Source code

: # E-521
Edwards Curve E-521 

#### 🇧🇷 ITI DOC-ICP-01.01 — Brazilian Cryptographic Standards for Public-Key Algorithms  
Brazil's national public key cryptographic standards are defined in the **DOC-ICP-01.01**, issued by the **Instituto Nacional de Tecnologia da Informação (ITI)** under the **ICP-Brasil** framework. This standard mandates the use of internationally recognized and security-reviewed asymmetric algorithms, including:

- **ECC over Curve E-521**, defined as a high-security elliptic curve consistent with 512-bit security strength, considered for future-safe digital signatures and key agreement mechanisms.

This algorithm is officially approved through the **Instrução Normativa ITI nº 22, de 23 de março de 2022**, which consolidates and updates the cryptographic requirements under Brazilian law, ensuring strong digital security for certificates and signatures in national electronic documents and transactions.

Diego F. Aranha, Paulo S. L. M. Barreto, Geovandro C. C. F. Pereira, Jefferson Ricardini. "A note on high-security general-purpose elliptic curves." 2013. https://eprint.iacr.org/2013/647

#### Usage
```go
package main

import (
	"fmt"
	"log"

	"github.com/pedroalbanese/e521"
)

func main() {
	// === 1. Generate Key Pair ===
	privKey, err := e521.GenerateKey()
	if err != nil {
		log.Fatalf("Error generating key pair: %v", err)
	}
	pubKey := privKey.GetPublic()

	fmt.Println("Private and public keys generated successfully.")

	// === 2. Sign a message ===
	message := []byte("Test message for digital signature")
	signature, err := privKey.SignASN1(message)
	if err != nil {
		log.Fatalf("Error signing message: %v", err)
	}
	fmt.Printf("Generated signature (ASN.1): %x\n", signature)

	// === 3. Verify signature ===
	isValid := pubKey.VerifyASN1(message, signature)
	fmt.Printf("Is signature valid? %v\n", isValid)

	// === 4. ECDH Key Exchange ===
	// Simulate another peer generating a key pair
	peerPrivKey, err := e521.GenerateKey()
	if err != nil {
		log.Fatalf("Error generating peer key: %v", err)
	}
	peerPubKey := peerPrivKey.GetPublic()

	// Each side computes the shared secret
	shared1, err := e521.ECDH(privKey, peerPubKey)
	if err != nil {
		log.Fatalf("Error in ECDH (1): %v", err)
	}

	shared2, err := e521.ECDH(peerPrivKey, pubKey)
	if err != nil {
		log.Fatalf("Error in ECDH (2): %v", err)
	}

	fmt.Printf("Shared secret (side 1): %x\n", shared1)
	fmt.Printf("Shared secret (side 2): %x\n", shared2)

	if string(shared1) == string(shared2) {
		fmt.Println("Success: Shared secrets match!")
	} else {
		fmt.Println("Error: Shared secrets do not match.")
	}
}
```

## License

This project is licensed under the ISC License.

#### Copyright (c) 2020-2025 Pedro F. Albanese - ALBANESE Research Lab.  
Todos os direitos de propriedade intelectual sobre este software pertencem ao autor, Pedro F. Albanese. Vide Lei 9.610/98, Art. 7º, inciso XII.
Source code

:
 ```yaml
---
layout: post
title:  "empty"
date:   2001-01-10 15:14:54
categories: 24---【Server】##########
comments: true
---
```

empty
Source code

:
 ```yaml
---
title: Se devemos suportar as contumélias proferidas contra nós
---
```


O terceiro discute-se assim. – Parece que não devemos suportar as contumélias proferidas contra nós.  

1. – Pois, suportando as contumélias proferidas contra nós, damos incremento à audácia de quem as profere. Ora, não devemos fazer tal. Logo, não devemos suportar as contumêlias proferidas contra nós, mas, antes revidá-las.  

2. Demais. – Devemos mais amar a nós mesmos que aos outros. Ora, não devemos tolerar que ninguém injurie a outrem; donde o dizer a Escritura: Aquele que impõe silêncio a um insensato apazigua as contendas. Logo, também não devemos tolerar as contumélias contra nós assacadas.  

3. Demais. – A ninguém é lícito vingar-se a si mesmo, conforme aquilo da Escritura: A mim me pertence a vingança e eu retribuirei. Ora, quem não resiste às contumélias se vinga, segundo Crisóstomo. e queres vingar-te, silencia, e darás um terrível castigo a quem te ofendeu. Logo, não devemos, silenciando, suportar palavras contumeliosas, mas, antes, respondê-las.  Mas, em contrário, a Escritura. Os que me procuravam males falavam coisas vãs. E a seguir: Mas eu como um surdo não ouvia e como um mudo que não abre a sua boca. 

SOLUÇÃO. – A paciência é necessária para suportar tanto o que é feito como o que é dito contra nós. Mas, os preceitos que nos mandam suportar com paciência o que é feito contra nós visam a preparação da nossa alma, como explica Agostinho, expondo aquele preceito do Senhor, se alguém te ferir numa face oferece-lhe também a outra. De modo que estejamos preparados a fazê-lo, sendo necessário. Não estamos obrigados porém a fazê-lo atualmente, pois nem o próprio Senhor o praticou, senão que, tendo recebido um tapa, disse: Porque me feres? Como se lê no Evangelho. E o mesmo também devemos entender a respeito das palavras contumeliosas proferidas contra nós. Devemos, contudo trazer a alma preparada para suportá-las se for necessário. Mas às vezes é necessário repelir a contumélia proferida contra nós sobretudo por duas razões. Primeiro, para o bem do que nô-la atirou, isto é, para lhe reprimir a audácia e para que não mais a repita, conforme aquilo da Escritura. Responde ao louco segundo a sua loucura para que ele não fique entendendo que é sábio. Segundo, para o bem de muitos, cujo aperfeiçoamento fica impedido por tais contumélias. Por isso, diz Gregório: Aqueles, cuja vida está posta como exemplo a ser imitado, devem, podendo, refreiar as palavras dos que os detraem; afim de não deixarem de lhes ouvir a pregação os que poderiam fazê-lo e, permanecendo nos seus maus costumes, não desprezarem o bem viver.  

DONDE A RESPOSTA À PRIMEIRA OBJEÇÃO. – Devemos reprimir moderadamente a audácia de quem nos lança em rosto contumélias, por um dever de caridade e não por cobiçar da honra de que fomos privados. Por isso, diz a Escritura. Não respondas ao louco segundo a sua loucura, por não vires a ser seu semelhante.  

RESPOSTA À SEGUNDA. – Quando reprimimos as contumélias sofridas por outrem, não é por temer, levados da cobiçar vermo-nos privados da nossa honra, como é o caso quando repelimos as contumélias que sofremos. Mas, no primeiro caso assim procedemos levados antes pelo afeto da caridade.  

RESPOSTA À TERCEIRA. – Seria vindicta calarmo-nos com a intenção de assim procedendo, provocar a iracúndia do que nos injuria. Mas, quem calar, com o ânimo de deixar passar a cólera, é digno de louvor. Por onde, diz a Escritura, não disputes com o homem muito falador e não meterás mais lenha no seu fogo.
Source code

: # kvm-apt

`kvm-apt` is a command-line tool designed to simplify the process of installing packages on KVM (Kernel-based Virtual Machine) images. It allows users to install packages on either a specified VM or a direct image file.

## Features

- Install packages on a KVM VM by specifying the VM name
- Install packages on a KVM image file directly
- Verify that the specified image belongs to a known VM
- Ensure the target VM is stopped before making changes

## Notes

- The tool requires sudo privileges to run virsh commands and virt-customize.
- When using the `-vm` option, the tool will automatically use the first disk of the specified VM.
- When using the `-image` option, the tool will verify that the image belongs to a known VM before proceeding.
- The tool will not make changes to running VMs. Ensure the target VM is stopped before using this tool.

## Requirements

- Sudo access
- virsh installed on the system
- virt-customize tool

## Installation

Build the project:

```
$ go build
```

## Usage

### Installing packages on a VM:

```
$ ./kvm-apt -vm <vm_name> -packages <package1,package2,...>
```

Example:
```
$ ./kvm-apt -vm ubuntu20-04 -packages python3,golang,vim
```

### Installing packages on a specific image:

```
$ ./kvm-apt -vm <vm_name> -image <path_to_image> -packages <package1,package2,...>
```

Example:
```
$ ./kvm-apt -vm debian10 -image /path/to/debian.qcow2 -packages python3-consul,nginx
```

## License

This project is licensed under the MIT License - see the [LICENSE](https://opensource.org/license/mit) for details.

◆ Exercise
In the records above, which lines hold the string "secrets"? Copy each one.

◆ Reply to the exercise
		fmt.Println("Success: Shared secrets match!")
		fmt.Println("Error: Shared secrets do not match.")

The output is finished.